Spain logs third-warmest year on record in 2025
Spain registered its third-warmest year on record in 2025, with 25 single-day heat records set during the period, national weather agency AEMET said Wednesday.
The country is considered a frontline region for climate change, experiencing increasingly long heatwaves that sometimes start before summer, along with more frequent episodes of intense rainfall.
AEMET said 2025 tied with 2024 as Spain's third-warmest year since records began in 1961, with an average temperature of 15.1C.
That figure was 1.1C above the average annual temperature of the 1991-2020 reference period.

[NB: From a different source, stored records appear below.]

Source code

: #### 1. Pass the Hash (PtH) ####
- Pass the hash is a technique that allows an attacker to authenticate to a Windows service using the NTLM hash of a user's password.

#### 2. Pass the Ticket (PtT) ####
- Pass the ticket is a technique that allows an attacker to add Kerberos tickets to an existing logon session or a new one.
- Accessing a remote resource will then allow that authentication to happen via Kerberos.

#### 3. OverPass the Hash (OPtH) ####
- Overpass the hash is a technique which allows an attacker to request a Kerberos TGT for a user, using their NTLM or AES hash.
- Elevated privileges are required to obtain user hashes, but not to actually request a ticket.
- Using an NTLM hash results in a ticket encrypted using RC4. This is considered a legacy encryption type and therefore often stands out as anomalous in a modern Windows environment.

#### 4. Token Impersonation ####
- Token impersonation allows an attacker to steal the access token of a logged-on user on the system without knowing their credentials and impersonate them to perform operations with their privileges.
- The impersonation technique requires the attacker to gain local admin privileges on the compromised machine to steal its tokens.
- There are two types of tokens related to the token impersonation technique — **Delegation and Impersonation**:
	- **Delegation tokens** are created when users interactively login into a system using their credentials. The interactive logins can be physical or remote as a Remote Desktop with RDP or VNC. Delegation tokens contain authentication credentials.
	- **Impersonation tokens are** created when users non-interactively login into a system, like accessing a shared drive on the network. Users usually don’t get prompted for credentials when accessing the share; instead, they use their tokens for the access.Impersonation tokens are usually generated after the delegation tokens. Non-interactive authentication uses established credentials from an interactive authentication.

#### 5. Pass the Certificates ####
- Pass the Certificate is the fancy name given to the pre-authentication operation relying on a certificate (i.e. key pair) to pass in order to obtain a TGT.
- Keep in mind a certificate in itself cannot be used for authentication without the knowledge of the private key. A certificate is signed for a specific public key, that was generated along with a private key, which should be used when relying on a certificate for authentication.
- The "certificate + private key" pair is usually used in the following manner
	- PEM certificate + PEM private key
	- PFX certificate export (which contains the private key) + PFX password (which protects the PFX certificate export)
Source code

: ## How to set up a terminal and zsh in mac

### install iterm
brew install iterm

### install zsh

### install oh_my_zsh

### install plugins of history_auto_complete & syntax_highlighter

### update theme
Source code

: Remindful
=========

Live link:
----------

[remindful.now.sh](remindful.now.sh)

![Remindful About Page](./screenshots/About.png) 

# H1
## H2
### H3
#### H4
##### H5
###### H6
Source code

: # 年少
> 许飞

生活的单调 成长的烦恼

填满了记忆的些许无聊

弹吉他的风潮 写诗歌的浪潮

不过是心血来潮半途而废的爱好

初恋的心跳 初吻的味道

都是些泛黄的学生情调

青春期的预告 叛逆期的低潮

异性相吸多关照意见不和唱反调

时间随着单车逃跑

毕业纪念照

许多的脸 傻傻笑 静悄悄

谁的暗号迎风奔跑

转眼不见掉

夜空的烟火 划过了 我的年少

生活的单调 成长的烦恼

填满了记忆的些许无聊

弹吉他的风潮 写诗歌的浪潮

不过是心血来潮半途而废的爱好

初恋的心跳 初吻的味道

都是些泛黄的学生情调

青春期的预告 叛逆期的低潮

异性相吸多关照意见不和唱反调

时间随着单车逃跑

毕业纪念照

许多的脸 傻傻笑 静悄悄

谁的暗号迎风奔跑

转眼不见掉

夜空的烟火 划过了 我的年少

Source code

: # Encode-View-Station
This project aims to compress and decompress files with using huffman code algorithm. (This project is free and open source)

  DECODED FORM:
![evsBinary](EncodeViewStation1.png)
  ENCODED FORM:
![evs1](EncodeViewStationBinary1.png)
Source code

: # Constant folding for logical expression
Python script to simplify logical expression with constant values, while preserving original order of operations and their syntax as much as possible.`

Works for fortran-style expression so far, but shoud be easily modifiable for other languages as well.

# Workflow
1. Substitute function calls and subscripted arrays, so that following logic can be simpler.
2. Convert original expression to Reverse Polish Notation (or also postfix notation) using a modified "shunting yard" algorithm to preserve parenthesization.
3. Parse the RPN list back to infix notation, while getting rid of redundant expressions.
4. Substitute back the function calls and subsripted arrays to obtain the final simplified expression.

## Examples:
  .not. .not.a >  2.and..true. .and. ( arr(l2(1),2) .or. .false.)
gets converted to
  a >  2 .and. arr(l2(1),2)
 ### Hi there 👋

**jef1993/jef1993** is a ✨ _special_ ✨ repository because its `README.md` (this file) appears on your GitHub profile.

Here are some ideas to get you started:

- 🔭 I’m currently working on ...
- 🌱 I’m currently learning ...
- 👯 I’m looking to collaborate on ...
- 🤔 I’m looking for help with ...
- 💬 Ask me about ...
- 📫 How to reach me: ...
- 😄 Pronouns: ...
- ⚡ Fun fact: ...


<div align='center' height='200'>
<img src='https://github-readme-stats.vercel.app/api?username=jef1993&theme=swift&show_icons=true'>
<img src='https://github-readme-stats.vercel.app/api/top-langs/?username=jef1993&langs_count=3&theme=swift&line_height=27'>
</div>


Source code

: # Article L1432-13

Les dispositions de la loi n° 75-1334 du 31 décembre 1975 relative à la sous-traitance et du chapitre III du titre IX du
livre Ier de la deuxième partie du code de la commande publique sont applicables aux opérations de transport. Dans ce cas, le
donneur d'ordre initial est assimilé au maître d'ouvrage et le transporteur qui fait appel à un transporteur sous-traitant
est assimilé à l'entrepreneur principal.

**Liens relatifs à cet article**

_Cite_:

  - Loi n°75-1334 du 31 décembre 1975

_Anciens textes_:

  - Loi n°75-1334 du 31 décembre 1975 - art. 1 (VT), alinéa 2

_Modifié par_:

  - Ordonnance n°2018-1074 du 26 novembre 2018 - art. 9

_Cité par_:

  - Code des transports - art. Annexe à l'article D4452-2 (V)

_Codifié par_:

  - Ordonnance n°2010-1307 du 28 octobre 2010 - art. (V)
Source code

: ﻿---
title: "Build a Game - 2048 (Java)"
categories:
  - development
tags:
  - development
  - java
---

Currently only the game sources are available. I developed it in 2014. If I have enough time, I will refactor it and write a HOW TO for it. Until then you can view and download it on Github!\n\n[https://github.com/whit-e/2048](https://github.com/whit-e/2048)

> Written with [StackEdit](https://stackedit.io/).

"The four years with the highest average temperature in Spain in the entire series are the last four," AEMET spokesman Ruben del Campo told reporters.
Spain sweltered through its hottest summer on record last year, with an average temperature of 24.2C, contributing to destructive and deadly wildfires across several regions.
Europe and the rest of the world could face another extremely hot summer as the El Nino weather phenomenon, which pushed global temperatures to record highs in 2024, returned in the middle of the year.
El Nino is a natural occurrence that warms surface temperatures in the central and eastern equatorial Pacific Ocean, bringing worldwide changes in winds and rainfall patterns and erratic weather.
Scientists fear it will exacerbate the heat of a planet already warming from burning fossil fuels, while amping up weather extremes.
Del Campo said the "most likely scenario" is that this summer will be warmer than normal across Spain.
Scientists say human-driven climate change is amplifying extremes, with heatwaves, droughts and floods becoming longer, more intense and frequent.